Rendered images with source text
+++++

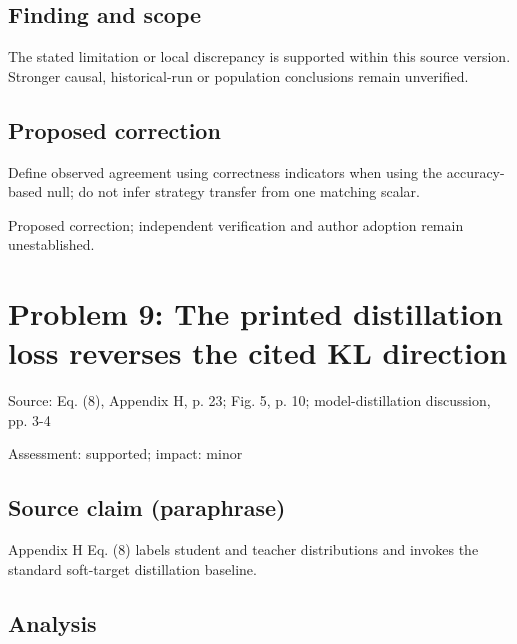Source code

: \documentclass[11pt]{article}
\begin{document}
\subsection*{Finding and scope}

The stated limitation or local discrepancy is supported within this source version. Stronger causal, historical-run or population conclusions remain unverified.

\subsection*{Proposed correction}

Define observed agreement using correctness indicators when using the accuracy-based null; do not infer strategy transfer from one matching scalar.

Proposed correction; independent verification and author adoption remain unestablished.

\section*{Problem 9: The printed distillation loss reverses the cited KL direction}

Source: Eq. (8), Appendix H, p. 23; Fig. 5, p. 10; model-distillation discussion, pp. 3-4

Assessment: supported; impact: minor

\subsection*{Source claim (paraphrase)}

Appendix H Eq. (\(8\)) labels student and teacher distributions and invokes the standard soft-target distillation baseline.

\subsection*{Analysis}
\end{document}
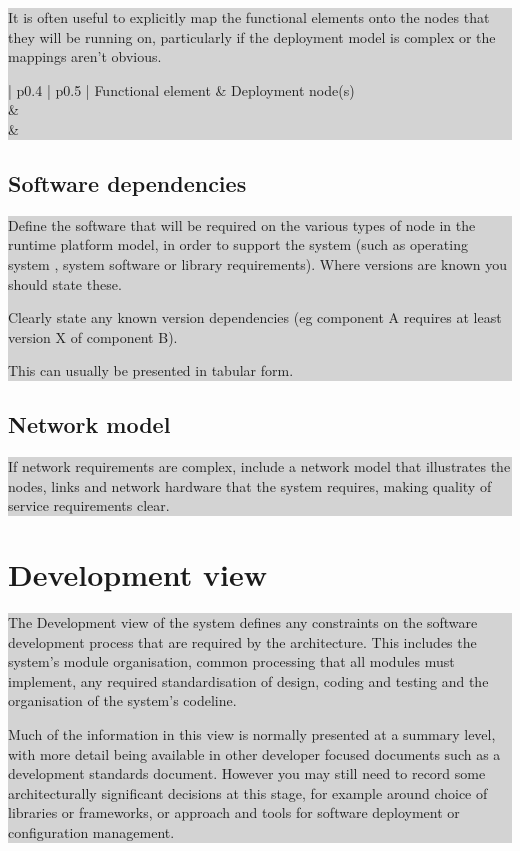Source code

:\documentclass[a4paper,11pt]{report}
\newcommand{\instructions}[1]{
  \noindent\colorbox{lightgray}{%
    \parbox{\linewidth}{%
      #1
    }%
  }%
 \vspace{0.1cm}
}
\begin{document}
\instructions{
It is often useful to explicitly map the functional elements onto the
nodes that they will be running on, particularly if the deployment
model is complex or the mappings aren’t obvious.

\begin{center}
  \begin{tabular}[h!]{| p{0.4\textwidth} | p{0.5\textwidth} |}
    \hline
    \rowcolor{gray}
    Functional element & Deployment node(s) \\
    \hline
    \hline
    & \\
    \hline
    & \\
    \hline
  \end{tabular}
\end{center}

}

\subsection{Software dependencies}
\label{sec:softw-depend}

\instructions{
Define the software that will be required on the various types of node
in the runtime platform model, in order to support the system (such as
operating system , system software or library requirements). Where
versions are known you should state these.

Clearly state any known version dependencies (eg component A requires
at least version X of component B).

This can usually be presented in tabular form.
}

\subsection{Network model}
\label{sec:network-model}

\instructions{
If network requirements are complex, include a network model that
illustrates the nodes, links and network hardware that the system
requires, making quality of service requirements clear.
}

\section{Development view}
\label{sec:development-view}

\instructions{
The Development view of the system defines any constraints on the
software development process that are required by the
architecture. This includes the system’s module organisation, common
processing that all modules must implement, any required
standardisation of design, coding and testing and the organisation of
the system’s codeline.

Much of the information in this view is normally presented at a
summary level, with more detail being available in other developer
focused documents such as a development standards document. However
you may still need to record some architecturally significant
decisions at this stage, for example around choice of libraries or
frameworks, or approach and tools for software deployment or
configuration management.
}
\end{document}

+++++

Directions: What you return must match the records letter for letter, except that the pictures stay out.

Your response:
Source code

: \documentclass[11pt]{article}
\begin{document}
\subsection*{Finding and scope}

The stated limitation or local discrepancy is supported within this source version. Stronger causal, historical-run or population conclusions remain unverified.

\subsection*{Proposed correction}

Define observed agreement using correctness indicators when using the accuracy-based null; do not infer strategy transfer from one matching scalar.

Proposed correction; independent verification and author adoption remain unestablished.

\section*{Problem 9: The printed distillation loss reverses the cited KL direction}

Source: Eq. (8), Appendix H, p. 23; Fig. 5, p. 10; model-distillation discussion, pp. 3-4

Assessment: supported; impact: minor

\subsection*{Source claim (paraphrase)}

Appendix H Eq. (\(8\)) labels student and teacher distributions and invokes the standard soft-target distillation baseline.

\subsection*{Analysis}
\end{document}
Source code

:\documentclass[a4paper,11pt]{report}
\newcommand{\instructions}[1]{
  \noindent\colorbox{lightgray}{%
    \parbox{\linewidth}{%
      #1
    }%
  }%
 \vspace{0.1cm}
}
\begin{document}
\instructions{
It is often useful to explicitly map the functional elements onto the
nodes that they will be running on, particularly if the deployment
model is complex or the mappings aren’t obvious.

\begin{center}
  \begin{tabular}[h!]{| p{0.4\textwidth} | p{0.5\textwidth} |}
    \hline
    \rowcolor{gray}
    Functional element & Deployment node(s) \\
    \hline
    \hline
    & \\
    \hline
    & \\
    \hline
  \end{tabular}
\end{center}

}

\subsection{Software dependencies}
\label{sec:softw-depend}

\instructions{
Define the software that will be required on the various types of node
in the runtime platform model, in order to support the system (such as
operating system , system software or library requirements). Where
versions are known you should state these.

Clearly state any known version dependencies (eg component A requires
at least version X of component B).

This can usually be presented in tabular form.
}

\subsection{Network model}
\label{sec:network-model}

\instructions{
If network requirements are complex, include a network model that
illustrates the nodes, links and network hardware that the system
requires, making quality of service requirements clear.
}

\section{Development view}
\label{sec:development-view}

\instructions{
The Development view of the system defines any constraints on the
software development process that are required by the
architecture. This includes the system’s module organisation, common
processing that all modules must implement, any required
standardisation of design, coding and testing and the organisation of
the system’s codeline.

Much of the information in this view is normally presented at a
summary level, with more detail being available in other developer
focused documents such as a development standards document. However
you may still need to record some architecturally significant
decisions at this stage, for example around choice of libraries or
frameworks, or approach and tools for software deployment or
configuration management.
}
\end{document}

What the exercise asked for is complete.